Long Lines for Subsidized Rice Highlights the Struggle of Indonesia’s Less Fortunate Communities


State food procurement agency Bulog is running a temporary bazaar in the city of Bekasi, east capital of Jakarta. Dozens of Indonesians, mostly women, endure the snaking lines to buy bags of subsidized rice, grabbing tickets to ensure their purchase.

The price of rice in Indonesia has climbed to more than 16% since 2023 due to the El Nino weather phenomenon that has reduced rainfall across large parts of Asia. El Nino has reduced grain output, giving rise to food inflation.

“It’s better to queue up and have the rice at home.
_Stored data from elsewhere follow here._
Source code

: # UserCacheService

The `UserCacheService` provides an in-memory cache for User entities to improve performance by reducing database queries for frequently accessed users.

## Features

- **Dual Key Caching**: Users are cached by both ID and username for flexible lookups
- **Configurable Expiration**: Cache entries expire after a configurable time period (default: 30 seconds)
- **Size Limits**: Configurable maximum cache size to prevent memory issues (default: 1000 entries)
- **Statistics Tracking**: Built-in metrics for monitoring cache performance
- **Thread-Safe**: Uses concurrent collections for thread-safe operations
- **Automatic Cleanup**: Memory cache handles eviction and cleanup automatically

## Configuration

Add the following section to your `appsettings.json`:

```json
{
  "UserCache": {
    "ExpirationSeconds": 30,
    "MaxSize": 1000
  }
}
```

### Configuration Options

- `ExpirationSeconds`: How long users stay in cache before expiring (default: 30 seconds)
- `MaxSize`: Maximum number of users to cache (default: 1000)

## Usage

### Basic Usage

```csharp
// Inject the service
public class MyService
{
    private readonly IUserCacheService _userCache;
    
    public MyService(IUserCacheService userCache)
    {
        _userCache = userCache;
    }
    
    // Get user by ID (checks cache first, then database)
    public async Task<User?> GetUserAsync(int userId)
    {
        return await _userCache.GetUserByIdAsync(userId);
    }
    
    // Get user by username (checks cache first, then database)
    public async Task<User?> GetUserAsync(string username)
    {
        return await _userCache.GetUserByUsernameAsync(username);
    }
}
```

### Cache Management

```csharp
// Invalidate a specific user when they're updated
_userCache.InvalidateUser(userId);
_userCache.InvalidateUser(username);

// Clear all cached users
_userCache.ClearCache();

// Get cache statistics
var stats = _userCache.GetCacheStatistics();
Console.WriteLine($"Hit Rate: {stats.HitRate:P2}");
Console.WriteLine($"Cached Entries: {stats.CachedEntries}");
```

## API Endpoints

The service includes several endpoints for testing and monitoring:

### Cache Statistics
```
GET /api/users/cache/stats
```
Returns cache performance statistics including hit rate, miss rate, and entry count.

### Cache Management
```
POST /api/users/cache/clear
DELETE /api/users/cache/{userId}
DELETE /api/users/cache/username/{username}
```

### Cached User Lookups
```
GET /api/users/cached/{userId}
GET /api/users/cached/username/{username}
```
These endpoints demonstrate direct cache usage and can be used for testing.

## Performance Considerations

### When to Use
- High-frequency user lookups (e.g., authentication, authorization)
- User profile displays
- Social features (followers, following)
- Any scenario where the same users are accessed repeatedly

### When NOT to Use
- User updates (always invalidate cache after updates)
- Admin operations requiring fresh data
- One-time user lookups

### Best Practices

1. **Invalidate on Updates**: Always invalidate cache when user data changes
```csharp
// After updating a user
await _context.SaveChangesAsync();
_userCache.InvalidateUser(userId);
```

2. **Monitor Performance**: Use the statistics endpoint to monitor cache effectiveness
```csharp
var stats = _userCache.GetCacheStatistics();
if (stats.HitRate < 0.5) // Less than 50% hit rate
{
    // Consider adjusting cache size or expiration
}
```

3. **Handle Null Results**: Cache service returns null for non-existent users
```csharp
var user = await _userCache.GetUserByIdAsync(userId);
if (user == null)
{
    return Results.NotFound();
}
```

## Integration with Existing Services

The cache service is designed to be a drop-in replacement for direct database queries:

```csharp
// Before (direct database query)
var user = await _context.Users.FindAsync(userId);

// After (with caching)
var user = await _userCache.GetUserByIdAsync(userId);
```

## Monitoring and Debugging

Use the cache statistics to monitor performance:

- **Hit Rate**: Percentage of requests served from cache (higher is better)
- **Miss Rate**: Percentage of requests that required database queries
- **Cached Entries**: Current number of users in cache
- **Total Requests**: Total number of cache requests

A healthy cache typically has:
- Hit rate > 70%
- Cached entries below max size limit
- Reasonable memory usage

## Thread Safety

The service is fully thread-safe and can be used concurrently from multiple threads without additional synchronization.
It is expensive in the market, so better to get it cheap here,” says Masih, a 55-year-old coconut vendor who was among those in the queue, buying a 5kg bag of rice.

Rice prices at the bazaar are capped at 10,600 IDR (67.8 US cents) per kg, compared to the 14,300 IDR found in the open market. Bulog limits sales to 10 kg per customer to prevent hoarding.

The National Food Agency which oversees Bulog said that it has conducted 429 makeshift bazaars throughout the country in January alone, distributing more than 300,00 metric tons of rice from government reserves. They plan on 315 more bazaars by the end of February.

Planting delays and lack of rains in Indonesia have delayed the peak harvest by a month, with farm ministry data showing a rice supply deficit of 1.63 million metric tons in January and 1.15 million in February. The country imported record volumes of rice in 2023. Indonesia has also allocated an additional import quota of 1.6 million metric tons on top of 2 million tons previously approved for 2024, potentially triggering further gains in global prices which are near 16-year highs.